== Provided data ==

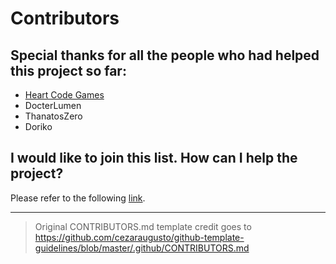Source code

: <!--
## ProTips:
This is maybe the most important file of your project if you think about maintanability and long-term support. It recognizes people who are helping you and, directly or indirectly, baking your/your project success.

Those people spend their time, for free, to make your project better. You should, by all means, praise and thank them whenever you want. Time is an asset that never comes back, so if people choose to use their time with your code, this file shows them the respect they want.
-->
# Contributors

## Special thanks for all the people who had helped this project so far:

<!--
Here you should include a list of people who helped your project. A good practice would be their names and GH profiles. Other additional info may fit, but names and profiles are mandatory. Proper credits matter.
-->

* [Heart Code Games](http://github.com/heartcodegames)
* DocterLumen
* ThanatosZero
* Doriko

<!--
If you think you can do it better, you can consider using [all-contributors](https://github.com/kentcdodds/all-contributors/) guidelines. This project itself uses it on the README file. You really should consider using them.
-->

## I would like to join this list. How can I help the project?

Please refer to the following [link](README#contribution-guidelines).

---

> Original CONTRIBUTORS.md template credit goes to https://github.com/cezaraugusto/github-template-guidelines/blob/master/.github/CONTRIBUTORS.md
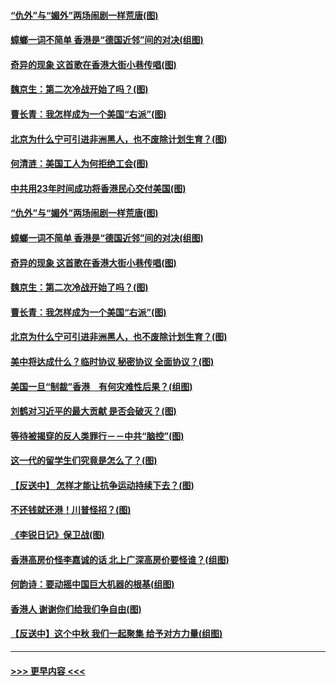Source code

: #### [“仇外”与“媚外”两场闹剧一样荒唐(图)](../pages/p4/907689.md?t=09180300) 
#### [蟑螂一词不简单 香港是“德国近邻”间的对决(组图)](../pages/p4/907618.md?t=09180300) 
#### [奇异的现象 这首歌在香港大街小巷传唱(图)](../pages/p4/907583.md?t=09180300) 
#### [魏京生：第二次冷战开始了吗？(图)](../pages/p4/907581.md?t=09180300) 
#### [曹长青：我怎样成为一个美国“右派”(图)](../pages/p4/907580.md?t=09180300) 
#### [北京为什么宁可引进非洲黑人，也不废除计划生育？(图)](../pages/p4/907577.md?t=09180300) 
#### [何清涟：美国工人为何拒绝工会(图)](../pages/p4/907701.md?t=09180300) 
#### [中共用23年时间成功将香港民心交付美国(图)](../pages/p4/907698.md?t=09180300) 
#### [“仇外”与“媚外”两场闹剧一样荒唐(图)](../pages/p4/907689.md?t=09180300) 
#### [蟑螂一词不简单 香港是“德国近邻”间的对决(组图)](../pages/p4/907618.md?t=09180300) 
#### [奇异的现象 这首歌在香港大街小巷传唱(图)](../pages/p4/907583.md?t=09180300) 
#### [魏京生：第二次冷战开始了吗？(图)](../pages/p4/907581.md?t=09180300) 
#### [曹长青：我怎样成为一个美国“右派”(图)](../pages/p4/907580.md?t=09180300) 
#### [北京为什么宁可引进非洲黑人，也不废除计划生育？(图)](../pages/p4/907577.md?t=09180300) 
#### [美中将达成什么？临时协议 秘密协议 全面协议？(图)](../pages/p4/907576.md?t=09180300) 
#### [美国一旦“制裁”香港　有何灾难性后果？(组图)](../pages/p4/907575.md?t=09180300) 
#### [刘鹤对习近平的最大贡献 是否会破灭？(图)](../pages/p4/907509.md?t=09180300) 
#### [等待被揭穿的反人类罪行－－中共“脑控”(图)](../pages/p4/907167.md?t=09180300) 
#### [这一代的留学生们究竟是怎么了？(图)](../pages/p4/907473.md?t=09180300) 
#### [【反送中】 怎样才能让抗争运动持续下去？(图)](../pages/p4/907466.md?t=09180300) 
#### [不还钱就还港！川普怪招？(图)](../pages/p4/907474.md?t=09180300) 
#### [《李锐日记》保卫战(图)](../pages/p4/907465.md?t=09180300) 
#### [香港高房价怪李嘉诚的话 北上广深高房价要怪谁？(组图)](../pages/p4/907471.md?t=09180300) 
#### [何韵诗：要动摇中国巨大机器的根基(组图)](../pages/p4/907469.md?t=09180300) 
#### [香港人 谢谢你们给我们争自由(图)](../pages/p4/907402.md?t=09180300) 
#### [【反送中】这个中秋 我们一起聚集 给予对方力量(组图)](../pages/p4/907401.md?t=09180300) 

----
#### [ >>> 更早内容 <<< ](../indexes/p4-earlier.md)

===

■ **Work item**
Repeat every entry above exactly; images stay out of the copy.

■ **Answer area**
Source code

: <!--
## ProTips:
This is maybe the most important file of your project if you think about maintanability and long-term support. It recognizes people who are helping you and, directly or indirectly, baking your/your project success.

Those people spend their time, for free, to make your project better. You should, by all means, praise and thank them whenever you want. Time is an asset that never comes back, so if people choose to use their time with your code, this file shows them the respect they want.
-->
# Contributors

## Special thanks for all the people who had helped this project so far:

<!--
Here you should include a list of people who helped your project. A good practice would be their names and GH profiles. Other additional info may fit, but names and profiles are mandatory. Proper credits matter.
-->

* [Heart Code Games](http://github.com/heartcodegames)
* DocterLumen
* ThanatosZero
* Doriko

<!--
If you think you can do it better, you can consider using [all-contributors](https://github.com/kentcdodds/all-contributors/) guidelines. This project itself uses it on the README file. You really should consider using them.
-->

## I would like to join this list. How can I help the project?

Please refer to the following [link](README#contribution-guidelines).

---

> Original CONTRIBUTORS.md template credit goes to https://github.com/cezaraugusto/github-template-guidelines/blob/master/.github/CONTRIBUTORS.md
Source code

: #### [“仇外”与“媚外”两场闹剧一样荒唐(图)](../pages/p4/907689.md?t=09180300) 
#### [蟑螂一词不简单 香港是“德国近邻”间的对决(组图)](../pages/p4/907618.md?t=09180300) 
#### [奇异的现象 这首歌在香港大街小巷传唱(图)](../pages/p4/907583.md?t=09180300) 
#### [魏京生：第二次冷战开始了吗？(图)](../pages/p4/907581.md?t=09180300) 
#### [曹长青：我怎样成为一个美国“右派”(图)](../pages/p4/907580.md?t=09180300) 
#### [北京为什么宁可引进非洲黑人，也不废除计划生育？(图)](../pages/p4/907577.md?t=09180300) 
#### [何清涟：美国工人为何拒绝工会(图)](../pages/p4/907701.md?t=09180300) 
#### [中共用23年时间成功将香港民心交付美国(图)](../pages/p4/907698.md?t=09180300) 
#### [“仇外”与“媚外”两场闹剧一样荒唐(图)](../pages/p4/907689.md?t=09180300) 
#### [蟑螂一词不简单 香港是“德国近邻”间的对决(组图)](../pages/p4/907618.md?t=09180300) 
#### [奇异的现象 这首歌在香港大街小巷传唱(图)](../pages/p4/907583.md?t=09180300) 
#### [魏京生：第二次冷战开始了吗？(图)](../pages/p4/907581.md?t=09180300) 
#### [曹长青：我怎样成为一个美国“右派”(图)](../pages/p4/907580.md?t=09180300) 
#### [北京为什么宁可引进非洲黑人，也不废除计划生育？(图)](../pages/p4/907577.md?t=09180300) 
#### [美中将达成什么？临时协议 秘密协议 全面协议？(图)](../pages/p4/907576.md?t=09180300) 
#### [美国一旦“制裁”香港　有何灾难性后果？(组图)](../pages/p4/907575.md?t=09180300) 
#### [刘鹤对习近平的最大贡献 是否会破灭？(图)](../pages/p4/907509.md?t=09180300) 
#### [等待被揭穿的反人类罪行－－中共“脑控”(图)](../pages/p4/907167.md?t=09180300) 
#### [这一代的留学生们究竟是怎么了？(图)](../pages/p4/907473.md?t=09180300) 
#### [【反送中】 怎样才能让抗争运动持续下去？(图)](../pages/p4/907466.md?t=09180300) 
#### [不还钱就还港！川普怪招？(图)](../pages/p4/907474.md?t=09180300) 
#### [《李锐日记》保卫战(图)](../pages/p4/907465.md?t=09180300) 
#### [香港高房价怪李嘉诚的话 北上广深高房价要怪谁？(组图)](../pages/p4/907471.md?t=09180300) 
#### [何韵诗：要动摇中国巨大机器的根基(组图)](../pages/p4/907469.md?t=09180300) 
#### [香港人 谢谢你们给我们争自由(图)](../pages/p4/907402.md?t=09180300) 
#### [【反送中】这个中秋 我们一起聚集 给予对方力量(组图)](../pages/p4/907401.md?t=09180300) 

----
#### [ >>> 更早内容 <<< ](../indexes/p4-earlier.md)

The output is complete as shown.